Thanks to languagehat for a wonderful link (he got it from aldiboronti at Wordorigins – afraid that always makes me think of Aldi) – a multilingual list of chess vocabulary (chess pieces, Schachfiguren) with an introduction discussing the various terms.
2018 update – that link is now dead- see comment by George L. – here is a new link, thanks to him:
New link for multilingual chess piece vocabulary.
bq. The rooks differ in many ways in different languages. The rook is a tower in many European languages (eg.

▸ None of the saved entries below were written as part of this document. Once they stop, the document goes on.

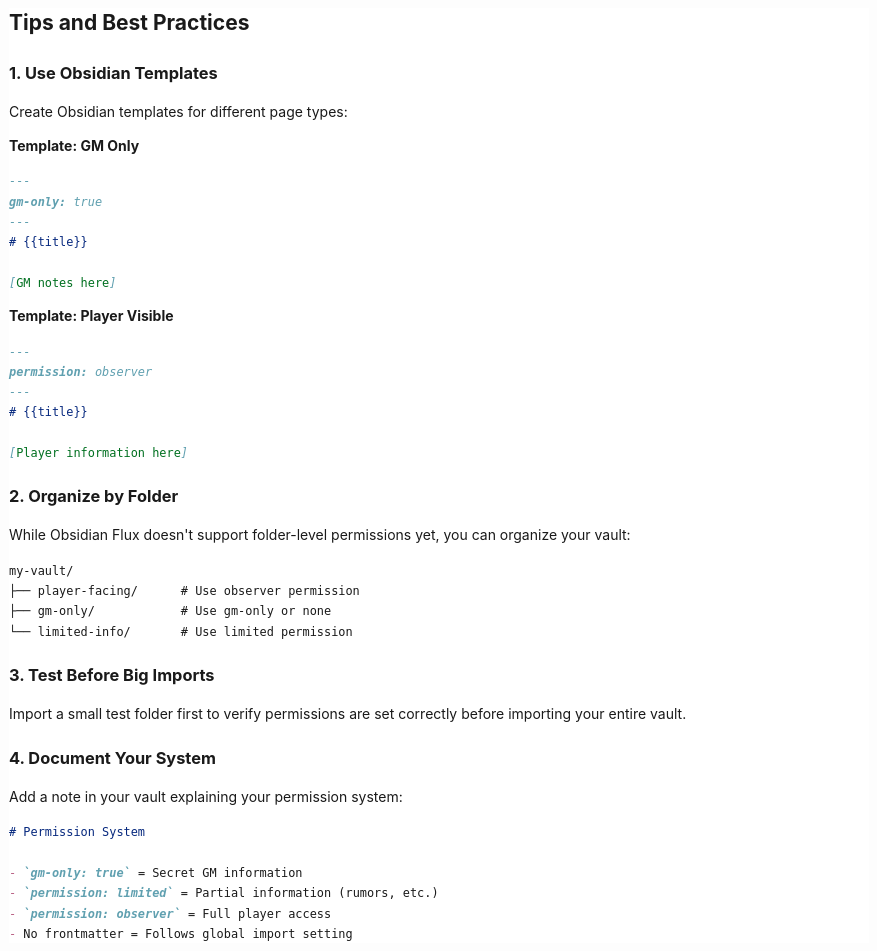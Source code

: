 ## Tips and Best Practices

### 1. Use Obsidian Templates

Create Obsidian templates for different page types:

**Template: GM Only**
```markdown
---
gm-only: true
---
# {{title}}

[GM notes here]
```

**Template: Player Visible**
```markdown
---
permission: observer
---
# {{title}}

[Player information here]
```

### 2. Organize by Folder

While Obsidian Flux doesn't support folder-level permissions yet, you can organize your vault:

```
my-vault/
├── player-facing/      # Use observer permission
├── gm-only/            # Use gm-only or none
└── limited-info/       # Use limited permission
```

### 3. Test Before Big Imports

Import a small test folder first to verify permissions are set correctly before importing your entire vault.

### 4. Document Your System

Add a note in your vault explaining your permission system:

```markdown
# Permission System

- `gm-only: true` = Secret GM information
- `permission: limited` = Partial information (rumors, etc.)
- `permission: observer` = Full player access
- No frontmatter = Follows global import setting
```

Spanish and Portuguese torre, Finnish torni, French tour, Dutch toren), sometimes a large farm (Frisian stins), a ship (Russian lad’ja, transcribed also as ladya) or a wagon (Chinese ju, Estonian vanker).
bq. Until the new queen’s move was introduced in the 15th century the rook was the most powerful piece. Except for the castling the powers of the rook have been unchanged throughout the known history of chess.
But why is a rook a rook? The OED says it goes back to a Persian word whose meaning is doubtful.
Bishop is German Läufer (runner), but I didn’t know it was Turkish fil (elephant). Apparently that came from Persian pil, elephant or chess piece, which became fil in Arabic.
The link in this post for the multilingual list of chess vocabulary is now dead, but I’m pretty sure that the link http://www.shakki.net/kerhot/KemTS/nap-pieces.htm currently leads to an updated version of what you were referring to, Ari Luiro’s “Chess Pieces in Different Languages”.
Thanks very much. Lots of my links are dead. This post is 14 years old, as you probably saw. I am putting your link in at all events.